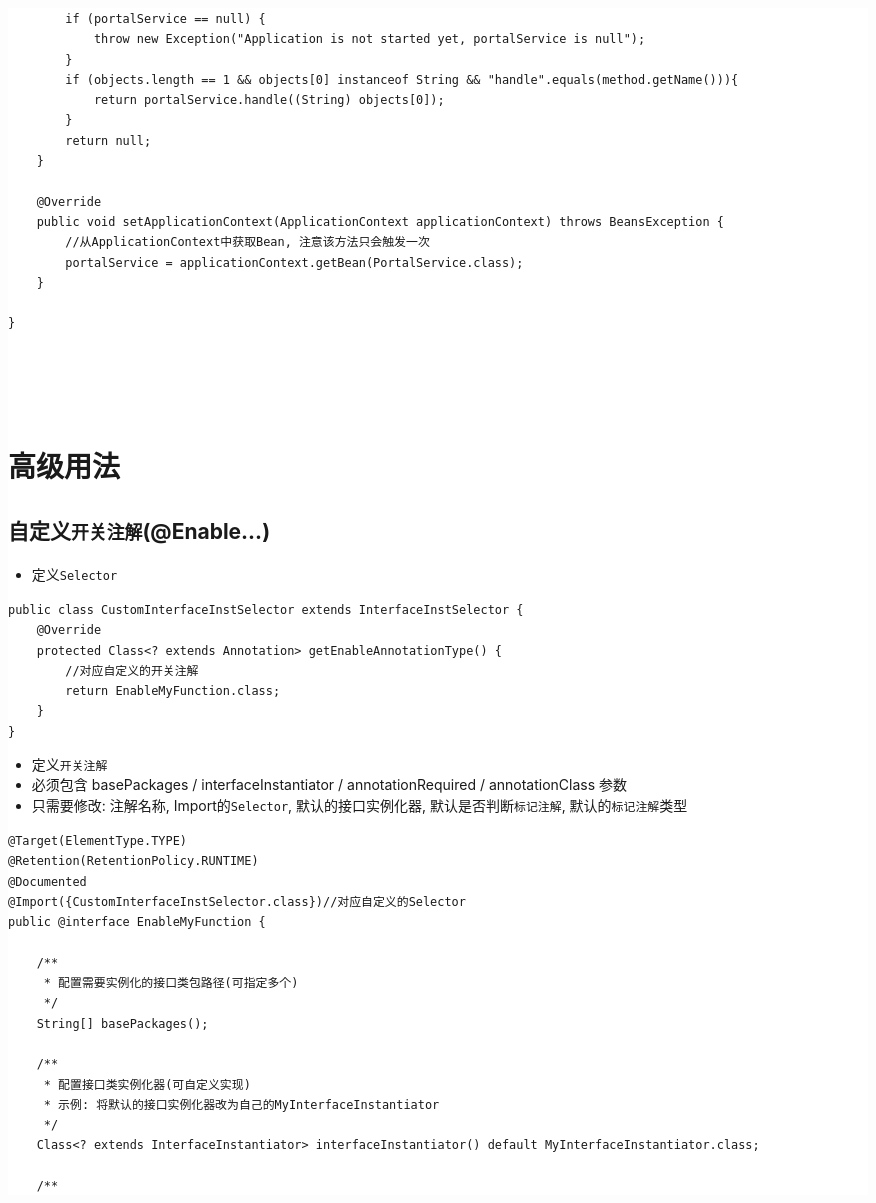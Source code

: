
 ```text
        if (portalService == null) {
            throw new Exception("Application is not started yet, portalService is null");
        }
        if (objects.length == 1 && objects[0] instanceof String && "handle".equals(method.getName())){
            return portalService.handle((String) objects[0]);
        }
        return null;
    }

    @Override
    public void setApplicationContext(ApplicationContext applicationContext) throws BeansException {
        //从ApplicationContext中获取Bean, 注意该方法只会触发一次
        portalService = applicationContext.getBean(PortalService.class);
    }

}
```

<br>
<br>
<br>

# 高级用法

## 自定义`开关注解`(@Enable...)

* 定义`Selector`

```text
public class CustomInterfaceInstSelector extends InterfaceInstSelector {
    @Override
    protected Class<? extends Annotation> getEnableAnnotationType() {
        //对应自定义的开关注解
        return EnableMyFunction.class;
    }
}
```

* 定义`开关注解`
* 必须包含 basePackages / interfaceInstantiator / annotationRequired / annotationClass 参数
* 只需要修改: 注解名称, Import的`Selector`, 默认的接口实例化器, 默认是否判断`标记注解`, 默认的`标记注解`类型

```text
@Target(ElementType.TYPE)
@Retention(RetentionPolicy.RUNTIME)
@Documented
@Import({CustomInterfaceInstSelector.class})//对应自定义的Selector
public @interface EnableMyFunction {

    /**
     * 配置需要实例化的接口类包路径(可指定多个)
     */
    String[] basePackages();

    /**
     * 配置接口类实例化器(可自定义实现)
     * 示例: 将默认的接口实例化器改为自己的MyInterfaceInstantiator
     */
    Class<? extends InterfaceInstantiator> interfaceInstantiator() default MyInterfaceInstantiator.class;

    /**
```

Exercise: The answer must restate every entry word for word, with the pictures left out.

Result of the exercise:
Source code

:
 ```text
        if (portalService == null) {
            throw new Exception("Application is not started yet, portalService is null");
        }
        if (objects.length == 1 && objects[0] instanceof String && "handle".equals(method.getName())){
            return portalService.handle((String) objects[0]);
        }
        return null;
    }

    @Override
    public void setApplicationContext(ApplicationContext applicationContext) throws BeansException {
        //从ApplicationContext中获取Bean, 注意该方法只会触发一次
        portalService = applicationContext.getBean(PortalService.class);
    }

}
```

<br>
<br>
<br>

# 高级用法

## 自定义`开关注解`(@Enable...)

* 定义`Selector`

```text
public class CustomInterfaceInstSelector extends InterfaceInstSelector {
    @Override
    protected Class<? extends Annotation> getEnableAnnotationType() {
        //对应自定义的开关注解
        return EnableMyFunction.class;
    }
}
```

* 定义`开关注解`
* 必须包含 basePackages / interfaceInstantiator / annotationRequired / annotationClass 参数
* 只需要修改: 注解名称, Import的`Selector`, 默认的接口实例化器, 默认是否判断`标记注解`, 默认的`标记注解`类型

```text
@Target(ElementType.TYPE)
@Retention(RetentionPolicy.RUNTIME)
@Documented
@Import({CustomInterfaceInstSelector.class})//对应自定义的Selector
public @interface EnableMyFunction {

    /**
     * 配置需要实例化的接口类包路径(可指定多个)
     */
    String[] basePackages();

    /**
     * 配置接口类实例化器(可自定义实现)
     * 示例: 将默认的接口实例化器改为自己的MyInterfaceInstantiator
     */
    Class<? extends InterfaceInstantiator> interfaceInstantiator() default MyInterfaceInstantiator.class;

    /**
```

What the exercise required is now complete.